§ **Exercise objective**
Scan the lines below and report each one containing "with" by copying it.

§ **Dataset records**
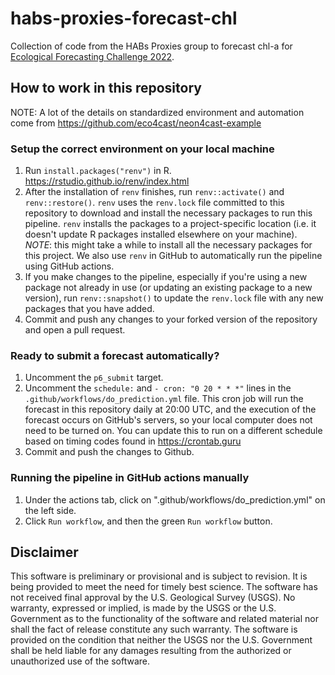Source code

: # habs-proxies-forecast-chl
Collection of code from the HABs Proxies group to forecast chl-a for [Ecological Forecasting Challenge 2022](https://projects.ecoforecast.org/neon4cast-docs/Aquatics.html).

## How to work in this repository 
NOTE: A lot of the details on standardized environment and automation come from https://github.com/eco4cast/neon4cast-example 

### Setup the correct environment on your local machine 

1) Run `install.packages("renv")` in R. https://rstudio.github.io/renv/index.html
2) After the installation of `renv` finishes, run `renv::activate()` and `renv::restore()`. `renv` uses the `renv.lock` file committed to this repository to download and install the necessary packages to run this pipeline. `renv` installs the packages to a project-specific location (i.e. it doesn't update R packages installed elsewhere on your machine). _NOTE_: this might take a while to install all the necessary packages for this project. We also use `renv` in GitHub to automatically run the pipeline using GitHub actions. 
3) If you make changes to the pipeline, especially if you're using a new package not already in use (or updating an existing package to a new version), run `renv::snapshot()` to update the `renv.lock` file with any new packages that you have added.  
4) Commit and push any changes to your forked version of the repository and open a pull request.  

### Ready to submit a forecast automatically?

1) Uncomment the `p6_submit` target. 
2) Uncomment the `schedule:` and `- cron: "0 20 * * *"` lines in the `.github/workflows/do_prediction.yml` file. This cron job will run the forecast in this repository daily at 20:00 UTC, and the execution of the forecast occurs on GitHub's servers, so your local computer does not need to be turned on. You can update this to run on a different schedule based on timing codes found in https://crontab.guru
3) Commit and push the changes to Github. 

### Running the pipeline in GitHub actions manually 

1) Under the actions tab, click on ".github/workflows/do_prediction.yml" on the left side.
2) Click `Run workflow`, and then the green `Run workflow` button. 



## Disclaimer 
This software is preliminary or provisional and is subject to revision. It is being provided to meet the need for timely best science. The software has not received final approval by the U.S. Geological Survey (USGS). No warranty, expressed or implied, is made by the USGS or the U.S. Government as to the functionality of the software and related material nor shall the fact of release constitute any such warranty. The software is provided on the condition that neither the USGS nor the U.S. Government shall be held liable for any damages resulting from the authorized or unauthorized use of the software.
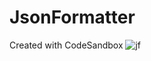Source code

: # JsonFormatter
Created with CodeSandbox
![jf](https://user-images.githubusercontent.com/35140415/198536077-46013bd5-315a-42a9-8952-023e54541fdf.png)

§ **Answer area**
3) If you make changes to the pipeline, especially if you're using a new package not already in use (or updating an existing package to a new version), run `renv::snapshot()` to update the `renv.lock` file with any new packages that you have added.  
Created with CodeSandbox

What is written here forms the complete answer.